## WHAT TO PRODUCE
Nothing but text lines should be duplicated: start with the first line of the listing below and stop after the line holding "Le fasi preliminari", omitting pictures.

## GIVEN DATA
------------

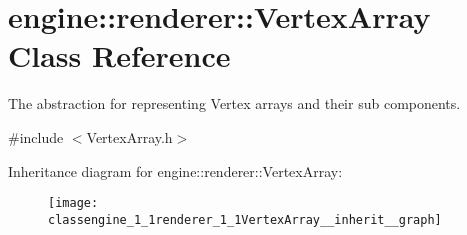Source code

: \hypertarget{classengine_1_1renderer_1_1VertexArray}{}\section{engine\+:\+:renderer\+:\+:Vertex\+Array Class Reference}
\label{classengine_1_1renderer_1_1VertexArray}


The abstraction for representing Vertex arrays and their sub components.  




{\ttfamily \#include $<$Vertex\+Array.\+h$>$}



Inheritance diagram for engine\+:\+:renderer\+:\+:Vertex\+Array\+:
\nopagebreak
\begin{figure}[H]
\begin{center}
\leavevmode
\texttt{[image: classengine\_1\_1renderer\_1\_1VertexArray\_\_inherit\_\_graph]}
\end{center}
\end{figure}
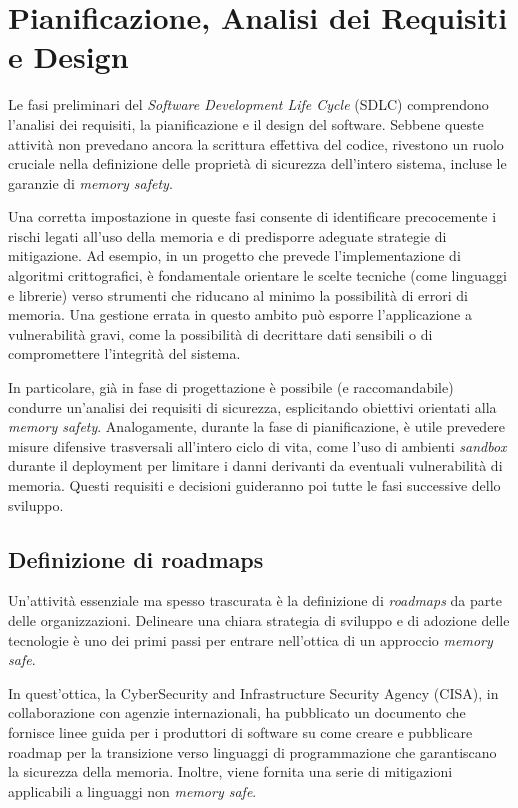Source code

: \section{Pianificazione, Analisi dei Requisiti e Design}
\label{sec:planning_requirements_design}

Le fasi preliminari del \textit{Software Development Life Cycle} (SDLC)
comprendono l'analisi dei requisiti, la pianificazione e il design del software.
Sebbene queste attività non prevedano ancora la scrittura effettiva del codice, rivestono
un ruolo cruciale nella definizione delle proprietà di sicurezza dell'intero sistema,
incluse le garanzie di \textit{memory safety}.

Una corretta impostazione in queste fasi consente di identificare precocemente i
rischi legati all'uso della memoria e di predisporre adeguate strategie di mitigazione.
Ad esempio, in un progetto che prevede l'implementazione di algoritmi crittografici,
è fondamentale orientare le scelte tecniche (come linguaggi e librerie) verso
strumenti che riducano al minimo la possibilità di errori di memoria. Una gestione
errata in questo ambito può esporre l'applicazione a vulnerabilità gravi, come
la possibilità di decrittare dati sensibili o di compromettere l'integrità del
sistema.

In particolare, già in fase di progettazione è possibile (e raccomandabile) condurre
un'analisi dei requisiti di sicurezza, esplicitando obiettivi orientati alla
\textit{memory safety}. Analogamente, durante la fase di pianificazione, è utile
prevedere misure difensive trasversali all'intero ciclo di vita, come l'uso di ambienti
\textit{sandbox} durante il deployment per limitare i danni derivanti da
eventuali vulnerabilità di memoria. Questi requisiti e decisioni guideranno poi tutte
le fasi successive dello sviluppo.

\subsection{Definizione di roadmaps}
\label{sec:roadmap} Un'attività essenziale ma spesso trascurata è la definizione
di \textit{roadmaps} da parte delle organizzazioni. Delineare una chiara strategia
di sviluppo e di adozione delle tecnologie è uno dei primi passi per entrare nell'ottica
di un approccio \textit{memory safe}.

In quest'ottica, la CyberSecurity and Infrastructure Security Agency (CISA), in
collaborazione con agenzie internazionali, ha pubblicato un documento\cite{memory_safe_roadmaps}
che fornisce linee guida per i produttori di software su come creare e
pubblicare roadmap per la transizione verso linguaggi di programmazione che
garantiscano la sicurezza della memoria. Inoltre, viene fornita una serie di
mitigazioni applicabili a linguaggi non \textit{memory safe}.

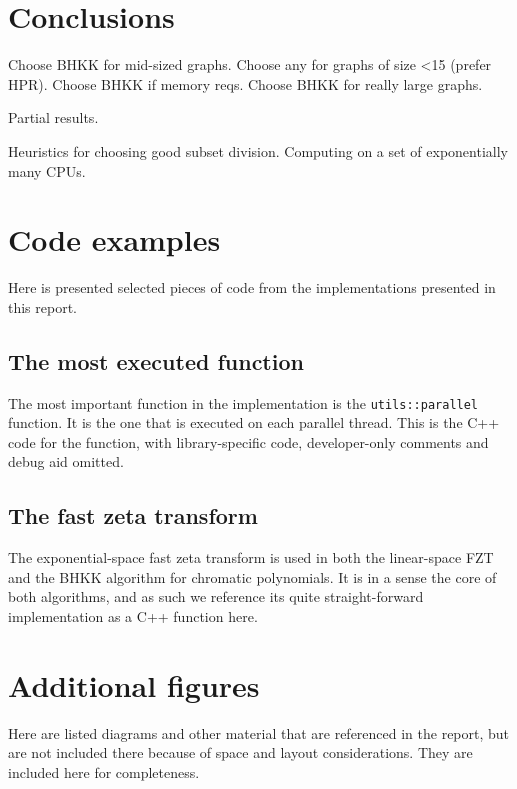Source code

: \documentclass{cslthse-msc}
\newcommand{\code}{\texttt}
\begin{document}
\chapter{Conclusions}
Choose BHKK for mid-sized graphs.
Choose any for graphs of size <15 (prefer HPR).
Choose BHKK if memory reqs.
Choose BHKK for really large graphs.

Partial results.

Heuristics for choosing good subset division.
Computing on a set of exponentially many CPUs.




\begin{appendices}
 \chapter{Code examples}
 Here is presented selected pieces of code from the implementations presented in this report.
 
 \section{The most executed function}
 The most important function in the implementation is the \code{utils::parallel} function. It is the one that is executed on each parallel thread. This is the C++ code for the function, with library-specific code, developer-only comments and debug aid omitted.
 
 \section{The fast zeta transform}
 The exponential-space fast zeta transform is used in both the linear-space FZT and the BHKK algorithm for chromatic polynomials. It is in a sense the core of both algorithms, and as such we reference its quite straight-forward implementation as a C++ function here.
 
 
 \chapter{Additional figures}
 Here are listed diagrams and other material that are referenced in the report, but are not included there because of space and layout considerations. They are included here for completeness.
 

\end{appendices}
\end{document}
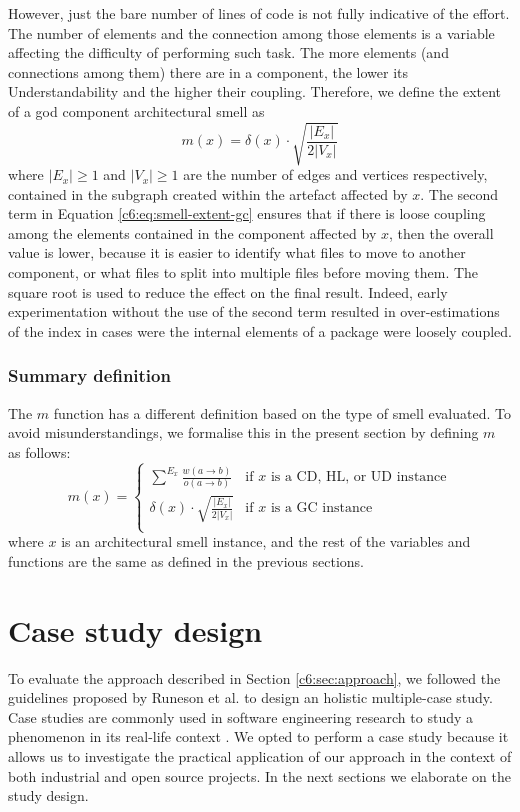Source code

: However, just the bare number of lines of code is not fully indicative of the effort.
The number of elements and the connection among those elements is a variable affecting the difficulty of performing such task. The more elements (and connections among them) there are in a component, the lower its Understandability \cite[p. 32]{Lippert2006} and the higher their coupling.
Therefore, we define the extent of a god component architectural smell as
\begin{equation}\label{c6:eq:smell-extent-gc}
    m(x) = \delta(x) \cdot \sqrt{\frac{|E_x|}{2|V_x|}}
\end{equation}
where $|E_x| \ge 1$ and $|V_x| \ge 1$ are the number of edges and vertices respectively, contained in the subgraph created within the artefact affected by $x$.
The second term in Equation \ref{c6:eq:smell-extent-gc} ensures that if there is loose coupling among the elements contained in the component affected by $x$, then the overall value is lower, because it is easier to identify what files to move to another component, or what files to split into multiple files before moving them. The square root is used to reduce the effect on the final result.
Indeed, early experimentation without the use of the second term resulted in over-estimations of the index in cases were the internal elements of a package were loosely coupled.

\subsubsection{Summary definition}
The $m$ function has a different definition based on the type of smell evaluated. To avoid misunderstandings, we formalise this in the present section by defining $m$ as follows:
\begin{equation}\label{c6:eq:smell-extent-all}
    m(x) = \begin{cases}
        \sum^{E_x} \frac{w(a\rightarrow b)}{o(a \rightarrow b)} & \text{if $x$ is a CD, HL, or UD instance}\\
        \delta(x) \cdot \sqrt{\frac{|E_x|}{2|V_x|}} & \text{if $x$ is a GC instance}\\
    \end{cases} 
\end{equation}
where $x$ is an architectural smell instance, and the rest of the variables and functions are the same as defined in the previous sections.


\section{Case study design}\label{c6:sec:study-design}
To evaluate the approach described in Section \ref{c6:sec:approach}, we followed the guidelines proposed by Runeson et al. \cite{Runeson2012} to design an holistic multiple-case study.
Case studies are commonly used in software engineering research to study a phenomenon in its real-life context \cite{Runeson2012}.
We opted to perform a case study because it allows us to investigate the practical application of our approach in the context of both industrial and open source projects. 
In the next sections we elaborate on the study design.

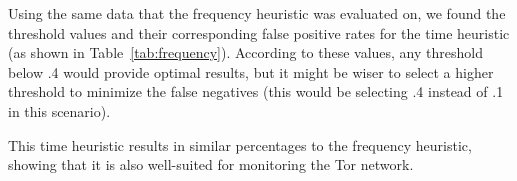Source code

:Using the same data that the frequency heuristic was evaluated on, we found the threshold values and their corresponding false positive rates for the time heuristic (as shown in Table~\ref{tab:frequency}).  According to these values, any threshold below .4 would provide optimal results, but it might be wiser to select a higher threshold to minimize the false negatives (this would be selecting .4 instead of .1 in this scenario).

This time heuristic results in similar percentages to the frequency heuristic, showing that it is also well-suited for monitoring the Tor network.  

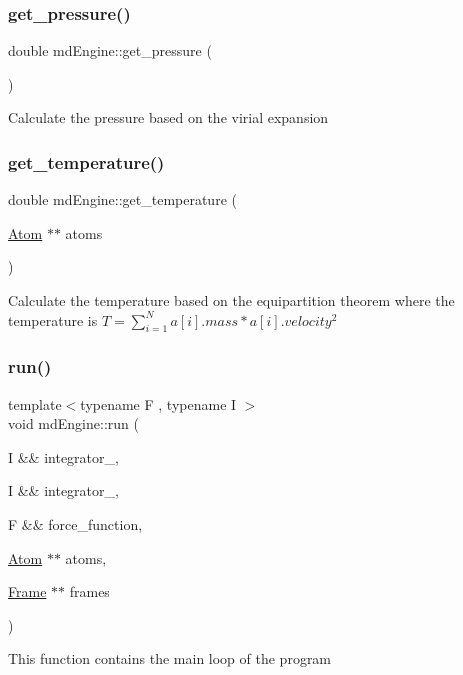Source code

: \subsubsection{\texorpdfstring{get\+\_\+pressure()}{get\_pressure()}}
{\footnotesize\ttfamily double md\+Engine\+::get\+\_\+pressure (\begin{DoxyParamCaption}{ }\end{DoxyParamCaption})}

Calculate the pressure based on the virial expansion\mbox{\label{group___main__modules_ga5f8cc3610166e26157ab48c1905bd2b7}} 
\subsubsection{\texorpdfstring{get\+\_\+temperature()}{get\_temperature()}}
{\footnotesize\ttfamily double md\+Engine\+::get\+\_\+temperature (\begin{DoxyParamCaption}\item[{\mbox{\hyperlink{class_atom}{Atom}} $\ast$$\ast$}]{atoms }\end{DoxyParamCaption})}

Calculate the temperature based on the equipartition theorem where the temperature is $T = \sum^N_{i=1}a[i].mass * a[i].velocity^2$\mbox{\label{group___main__modules_ga9814b46948bb9bf9930a3a9392aa3a94}} 
\subsubsection{\texorpdfstring{run()}{run()}}
{\footnotesize\ttfamily template$<$typename F , typename I $>$ \\
void md\+Engine\+::run (\begin{DoxyParamCaption}\item[{I \&\&}]{integrator\+\_,  }\item[{I \&\&}]{integrator\+\_,  }\item[{F \&\&}]{force\+\_\+function,  }\item[{\mbox{\hyperlink{class_atom}{Atom}} $\ast$$\ast$}]{atoms,  }\item[{\mbox{\hyperlink{class_frame}{Frame}} $\ast$$\ast$}]{frames }\end{DoxyParamCaption})}

This function contains the main loop of the program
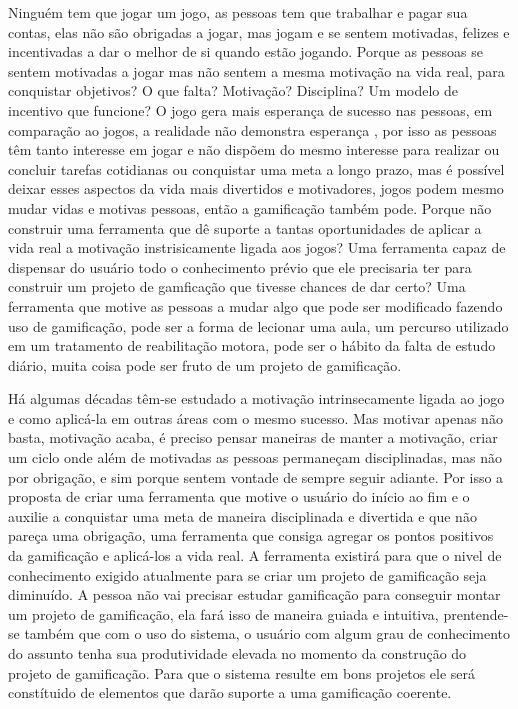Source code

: Ninguém tem que jogar um jogo, as pessoas tem que trabalhar e pagar sua contas, elas não são obrigadas a jogar, mas jogam \cite{chou2015actionable} e se sentem motivadas, felizes e incentivadas a dar o melhor de si quando estão jogando. Porque as pessoas se sentem motivadas a jogar mas não sentem a mesma motivação na vida real, para conquistar objetivos? O que falta? Motivação? Disciplina? Um modelo de incentivo que funcione? O jogo gera mais esperança de sucesso nas pessoas, em comparação ao jogos, a realidade não demonstra esperança \cite{mcgonigal2011reality}, por isso as pessoas têm tanto interesse em jogar e não dispõem do mesmo interesse para realizar ou concluir tarefas cotidianas ou conquistar uma meta a longo prazo, mas é possível deixar esses aspectos da vida mais divertidos e motivadores, jogos podem mesmo mudar vidas e motivas pessoas, então a gamificação também pode. Porque não construir uma ferramenta que dê suporte a tantas oportunidades de aplicar a vida real a motivação instrisicamente ligada aos jogos? Uma ferramenta capaz de dispensar do usuário todo o conhecimento prévio que ele precisaria ter para construir um projeto de gamficação que tivesse chances de dar certo? Uma ferramenta que motive as pessoas a mudar algo que pode ser modificado fazendo uso de gamificação, pode ser a forma de lecionar uma aula, um percurso utilizado em um tratamento de reabilitação motora, pode ser o hábito da falta de estudo diário, muita coisa pode ser fruto de um projeto de gamificação.

Há algumas décadas têm-se estudado a motivação intrinsecamente ligada ao jogo e como aplicá-la em outras áreas com o mesmo sucesso. Mas motivar apenas não basta, motivação acaba, é preciso pensar maneiras de manter a motivação, criar um ciclo onde além de motivadas as pessoas permaneçam disciplinadas, mas não por obrigação, e sim porque sentem vontade de sempre seguir adiante. Por isso a proposta de criar uma ferramenta que motive o usuário do início ao fim e o auxilie a  conquistar uma meta de maneira disciplinada e divertida e que não pareça uma obrigação, uma ferramenta que consiga agregar os pontos positivos da gamificação e aplicá-los a vida real. A ferramenta existirá para que o nivel de conhecimento exigido atualmente para se criar um projeto de gamificação seja diminuído. A pessoa não vai precisar estudar gamificação para conseguir montar um projeto de gamificação, ela fará isso de maneira guiada e intuitiva, prentende-se também que com o uso do sistema, o usuário com algum grau de conhecimento do assunto tenha sua produtividade elevada no momento da construção do projeto de gamificação. Para que o sistema resulte em bons projetos ele será constítuido de elementos que darão suporte a uma gamificação coerente.


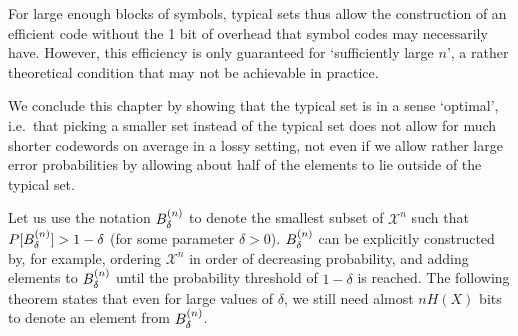 For large enough blocks of symbols, typical sets thus allow the construction of an efficient code without the 1 bit of overhead that symbol codes may necessarily have. However, this efficiency is only guaranteed for `sufficiently large $n$', a rather theoretical condition that may not be achievable in practice.

We conclude this chapter by showing that the typical set is in a sense `optimal', i.e.\ that picking a smaller set instead of the typical set does not allow for much shorter codewords on average in a lossy setting, not even if we allow rather large error probabilities by allowing about half of the elements to lie outside of the typical set.

Let us use the notation $B_{\delta}^{(n)}$ to denote the smallest subset of $\mathcal{X}^n$ such that $P[B_{\delta}^{(n)}] > 1 - \delta$ (for some parameter $\delta > 0$). $B_{\delta}^{(n)}$ can be explicitly constructed by, for example, ordering $\mathcal{X}^n$ in order of decreasing probability, and adding elements to $B_{\delta}^{(n)}$ until the probability threshold of $1 - \delta$ is reached. The following theorem states that even for large values of $\delta$, we still need almost $n H(X)$ bits to denote an element from $B_{\delta}^{(n)}$.

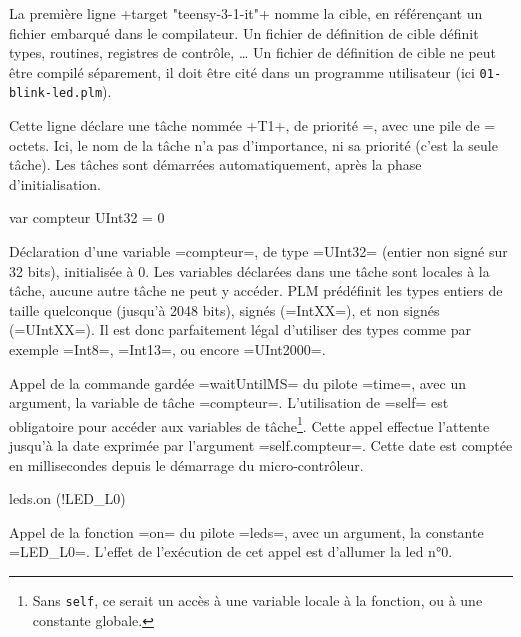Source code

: La première ligne \plm+target "teensy-3-1-it"+ nomme la cible, en référençant un fichier embarqué dans le compilateur. Un fichier de définition de cible définit types, routines, registres de contrôle, … Un fichier de définition de cible ne peut être compilé séparement, il doit être cité dans un programme utilisateur (ici \texttt{01-blink-led.plm}).

\begin{PLM}[3]
task T1 priority 1 stackSize 512 {
\end{PLM}

Cette ligne déclare une tâche nommée \plm+T1+, de priorité =, avec une pile de = octets. Ici, le nom de la tâche n'a pas d'importance, ni sa priorité (c'est la seule tâche). Les tâches sont démarrées automatiquement, après la phase d'initialisation.

\begin{PLM}[4]
  var compteur UInt32 = 0
\end{PLM}

Déclaration d'une variable \plm=compteur=, de type \plm=UInt32= (entier non signé sur 32 bits), initialisée à 0. Les variables déclarées dans une tâche sont locales à la tâche, aucune autre tâche ne peut y accéder. PLM prédéfinit les types entiers de taille quelconque (jusqu'à 2048 bits), signés (\plm=IntXX=), et non signés (\plm=UIntXX=). Il est donc parfaitement légal d'utiliser des types comme par exemple \plm=Int8=, \plm=Int13=, ou encore \plm=UInt2000=.


\begin{PLM}[6]
  while time.waitUntilMS (!deadline:self.compteur) {
\end{PLM}

Appel de la commande gardée \plm=waitUntilMS= du pilote \plm=time=, avec un argument, la variable de tâche \plm=compteur=. L'utilisation de \plm=self= est obligatoire pour accéder aux variables de tâche\footnote{Sans \texttt{self}, ce serait un accès à une variable locale à la fonction, ou à une constante globale.}. Cette appel effectue l'attente jusqu'à la date exprimée par l'argument \plm=self.compteur=. Cette date est comptée en millisecondes depuis le démarrage du micro-contrôleur.



\begin{PLM}[7]
    leds.on (!LED_L0)
\end{PLM}

Appel de la fonction \plm=on= du pilote \plm=leds=, avec un argument, la constante \plm=LED_L0=. L'effet de l'exécution de cet appel est d'allumer la led n°0.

------------

## EXERCISE ANSWER
Source code

: \hypertarget{classengine_1_1renderer_1_1VertexArray}{}\section{engine\+:\+:renderer\+:\+:Vertex\+Array Class Reference}
\label{classengine_1_1renderer_1_1VertexArray}


The abstraction for representing Vertex arrays and their sub components.  




{\ttfamily \#include $<$Vertex\+Array.\+h$>$}



Inheritance diagram for engine\+:\+:renderer\+:\+:Vertex\+Array\+:
\nopagebreak
\begin{figure}[H]
\begin{center}
\leavevmode
\texttt{[image: classengine\_1\_1renderer\_1\_1VertexArray\_\_inherit\_\_graph]}
\end{center}
\end{figure}
Source code

: \section{Pianificazione, Analisi dei Requisiti e Design}
\label{sec:planning_requirements_design}

Le fasi preliminari del \textit{Software Development Life Cycle} (SDLC)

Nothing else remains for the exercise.